INPUT RECORDS:
Content starts

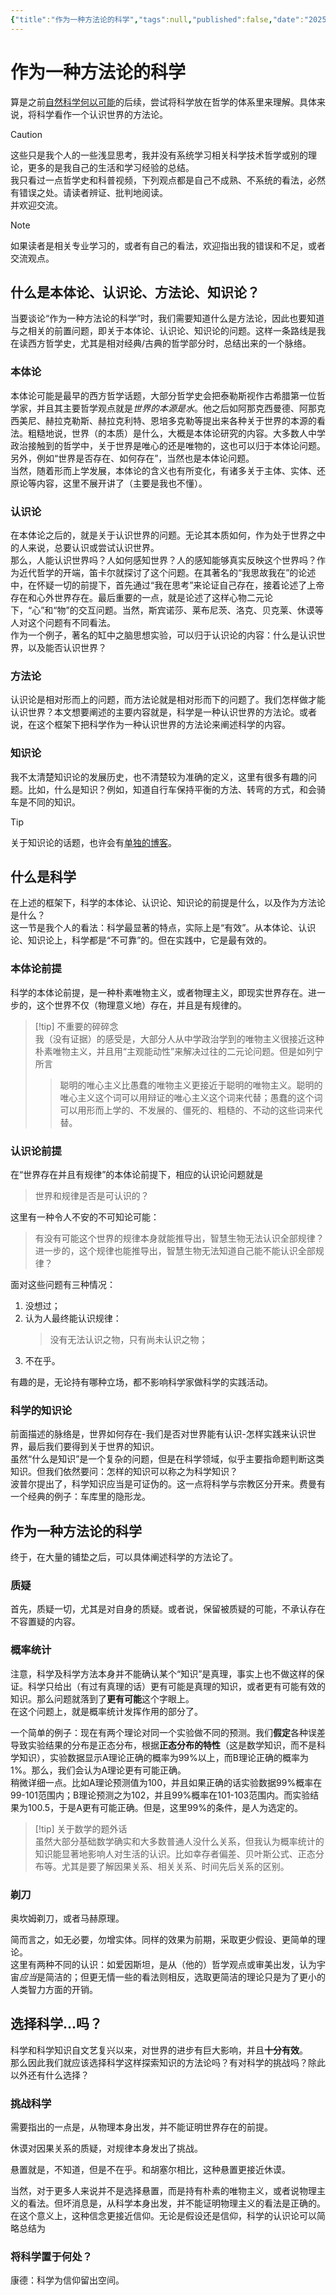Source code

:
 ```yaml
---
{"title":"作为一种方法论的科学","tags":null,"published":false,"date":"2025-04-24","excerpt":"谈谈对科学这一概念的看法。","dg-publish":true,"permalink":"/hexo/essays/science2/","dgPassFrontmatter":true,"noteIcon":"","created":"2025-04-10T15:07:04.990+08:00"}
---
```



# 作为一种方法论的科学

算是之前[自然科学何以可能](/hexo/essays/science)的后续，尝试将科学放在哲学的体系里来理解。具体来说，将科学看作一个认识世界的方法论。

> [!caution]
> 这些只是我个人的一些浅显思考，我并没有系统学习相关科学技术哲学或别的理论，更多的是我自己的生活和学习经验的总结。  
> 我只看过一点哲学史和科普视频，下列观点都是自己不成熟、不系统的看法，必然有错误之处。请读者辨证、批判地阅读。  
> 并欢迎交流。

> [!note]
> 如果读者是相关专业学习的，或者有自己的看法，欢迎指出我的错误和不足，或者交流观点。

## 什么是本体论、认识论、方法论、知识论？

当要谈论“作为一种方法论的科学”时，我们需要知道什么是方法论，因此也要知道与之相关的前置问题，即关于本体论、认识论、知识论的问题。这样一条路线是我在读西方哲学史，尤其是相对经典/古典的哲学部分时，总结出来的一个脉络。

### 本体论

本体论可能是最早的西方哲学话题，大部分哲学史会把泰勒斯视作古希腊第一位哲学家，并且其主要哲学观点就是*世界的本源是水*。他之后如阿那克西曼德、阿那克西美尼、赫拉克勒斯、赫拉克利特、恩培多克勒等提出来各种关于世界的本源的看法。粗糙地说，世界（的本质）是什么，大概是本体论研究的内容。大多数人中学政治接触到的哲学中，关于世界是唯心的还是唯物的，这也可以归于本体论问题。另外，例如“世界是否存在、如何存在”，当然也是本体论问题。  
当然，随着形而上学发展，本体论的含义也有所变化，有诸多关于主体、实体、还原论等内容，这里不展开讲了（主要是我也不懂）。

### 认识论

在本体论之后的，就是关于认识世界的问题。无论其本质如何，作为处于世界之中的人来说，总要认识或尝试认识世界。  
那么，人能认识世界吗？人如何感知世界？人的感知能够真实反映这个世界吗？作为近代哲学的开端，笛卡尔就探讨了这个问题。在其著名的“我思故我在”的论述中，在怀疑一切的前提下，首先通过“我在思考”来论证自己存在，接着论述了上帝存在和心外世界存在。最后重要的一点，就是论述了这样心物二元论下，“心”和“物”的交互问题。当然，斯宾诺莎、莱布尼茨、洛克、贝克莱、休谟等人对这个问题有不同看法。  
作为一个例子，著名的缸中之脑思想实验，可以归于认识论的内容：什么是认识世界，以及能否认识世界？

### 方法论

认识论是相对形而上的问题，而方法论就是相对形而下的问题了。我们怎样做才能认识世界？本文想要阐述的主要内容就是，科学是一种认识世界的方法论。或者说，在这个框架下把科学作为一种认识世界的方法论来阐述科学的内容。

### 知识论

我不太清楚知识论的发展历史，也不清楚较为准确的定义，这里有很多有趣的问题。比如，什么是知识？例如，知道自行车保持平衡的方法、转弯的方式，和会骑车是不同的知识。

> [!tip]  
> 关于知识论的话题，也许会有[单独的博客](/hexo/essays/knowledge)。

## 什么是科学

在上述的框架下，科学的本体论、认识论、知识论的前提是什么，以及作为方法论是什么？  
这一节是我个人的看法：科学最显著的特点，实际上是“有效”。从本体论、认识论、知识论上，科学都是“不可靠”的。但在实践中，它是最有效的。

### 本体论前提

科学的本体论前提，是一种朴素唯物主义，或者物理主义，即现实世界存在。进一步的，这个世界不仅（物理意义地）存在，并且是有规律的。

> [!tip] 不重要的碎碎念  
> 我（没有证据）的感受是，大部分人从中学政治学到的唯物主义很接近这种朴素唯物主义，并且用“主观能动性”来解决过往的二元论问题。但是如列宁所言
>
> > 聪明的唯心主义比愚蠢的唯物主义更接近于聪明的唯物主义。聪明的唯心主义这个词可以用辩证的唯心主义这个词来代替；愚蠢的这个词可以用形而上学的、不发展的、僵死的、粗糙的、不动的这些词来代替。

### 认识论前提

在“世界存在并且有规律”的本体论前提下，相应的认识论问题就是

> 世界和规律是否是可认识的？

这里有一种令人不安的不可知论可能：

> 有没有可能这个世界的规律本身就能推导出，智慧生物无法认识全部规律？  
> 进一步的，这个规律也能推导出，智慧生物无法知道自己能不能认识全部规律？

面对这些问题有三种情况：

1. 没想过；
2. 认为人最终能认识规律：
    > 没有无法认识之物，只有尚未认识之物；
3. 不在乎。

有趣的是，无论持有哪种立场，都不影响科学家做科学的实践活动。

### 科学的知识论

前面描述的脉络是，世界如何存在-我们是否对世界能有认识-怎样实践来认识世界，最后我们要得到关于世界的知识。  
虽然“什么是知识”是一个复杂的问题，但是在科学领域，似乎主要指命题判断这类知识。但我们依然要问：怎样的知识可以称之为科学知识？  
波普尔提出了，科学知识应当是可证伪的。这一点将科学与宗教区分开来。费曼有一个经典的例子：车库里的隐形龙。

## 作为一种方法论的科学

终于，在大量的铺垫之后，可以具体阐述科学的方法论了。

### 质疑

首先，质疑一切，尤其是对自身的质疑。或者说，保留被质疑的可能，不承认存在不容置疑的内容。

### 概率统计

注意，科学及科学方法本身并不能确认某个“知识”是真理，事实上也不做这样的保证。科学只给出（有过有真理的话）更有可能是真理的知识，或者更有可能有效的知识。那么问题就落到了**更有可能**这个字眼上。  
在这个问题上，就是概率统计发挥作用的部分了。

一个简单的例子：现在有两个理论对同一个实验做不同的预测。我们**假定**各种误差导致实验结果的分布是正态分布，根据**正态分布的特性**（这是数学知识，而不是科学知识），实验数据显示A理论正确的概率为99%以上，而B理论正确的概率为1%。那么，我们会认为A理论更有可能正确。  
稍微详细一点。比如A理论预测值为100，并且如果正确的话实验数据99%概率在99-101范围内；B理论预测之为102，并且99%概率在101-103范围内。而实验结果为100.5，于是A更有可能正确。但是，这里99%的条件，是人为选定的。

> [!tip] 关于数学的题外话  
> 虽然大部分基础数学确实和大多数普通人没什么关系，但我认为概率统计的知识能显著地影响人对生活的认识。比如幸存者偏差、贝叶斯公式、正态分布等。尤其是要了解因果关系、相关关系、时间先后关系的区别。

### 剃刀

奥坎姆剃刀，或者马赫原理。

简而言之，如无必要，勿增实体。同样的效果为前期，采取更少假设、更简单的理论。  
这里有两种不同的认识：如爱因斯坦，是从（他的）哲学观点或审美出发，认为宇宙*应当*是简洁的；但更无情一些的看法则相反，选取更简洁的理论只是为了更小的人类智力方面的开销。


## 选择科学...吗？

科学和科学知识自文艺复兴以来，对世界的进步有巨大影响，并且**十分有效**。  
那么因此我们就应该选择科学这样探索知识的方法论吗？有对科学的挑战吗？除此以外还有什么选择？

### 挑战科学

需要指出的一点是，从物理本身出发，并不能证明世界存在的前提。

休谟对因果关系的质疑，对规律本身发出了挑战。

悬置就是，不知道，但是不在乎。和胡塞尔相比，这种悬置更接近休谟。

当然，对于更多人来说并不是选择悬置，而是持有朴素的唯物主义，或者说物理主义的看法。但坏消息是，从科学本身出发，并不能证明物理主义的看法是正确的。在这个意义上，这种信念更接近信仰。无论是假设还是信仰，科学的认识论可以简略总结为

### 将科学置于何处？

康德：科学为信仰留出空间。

Content ends

ACTIVITY: The reply should consist solely of the lines above from the one that has "在本体论之后的，就是关于认识" through the one that has "我不太清楚知识论的发展历史，", reproduced exactly.

SOLUTION TO THIS TASK:
在本体论之后的，就是关于认识世界的问题。无论其本质如何，作为处于世界之中的人来说，总要认识或尝试认识世界。  
那么，人能认识世界吗？人如何感知世界？人的感知能够真实反映这个世界吗？作为近代哲学的开端，笛卡尔就探讨了这个问题。在其著名的“我思故我在”的论述中，在怀疑一切的前提下，首先通过“我在思考”来论证自己存在，接着论述了上帝存在和心外世界存在。最后重要的一点，就是论述了这样心物二元论下，“心”和“物”的交互问题。当然，斯宾诺莎、莱布尼茨、洛克、贝克莱、休谟等人对这个问题有不同看法。  
作为一个例子，著名的缸中之脑思想实验，可以归于认识论的内容：什么是认识世界，以及能否认识世界？

### 方法论

认识论是相对形而上的问题，而方法论就是相对形而下的问题了。我们怎样做才能认识世界？本文想要阐述的主要内容就是，科学是一种认识世界的方法论。或者说，在这个框架下把科学作为一种认识世界的方法论来阐述科学的内容。

### 知识论

我不太清楚知识论的发展历史，也不清楚较为准确的定义，这里有很多有趣的问题。比如，什么是知识？例如，知道自行车保持平衡的方法、转弯的方式，和会骑车是不同的知识。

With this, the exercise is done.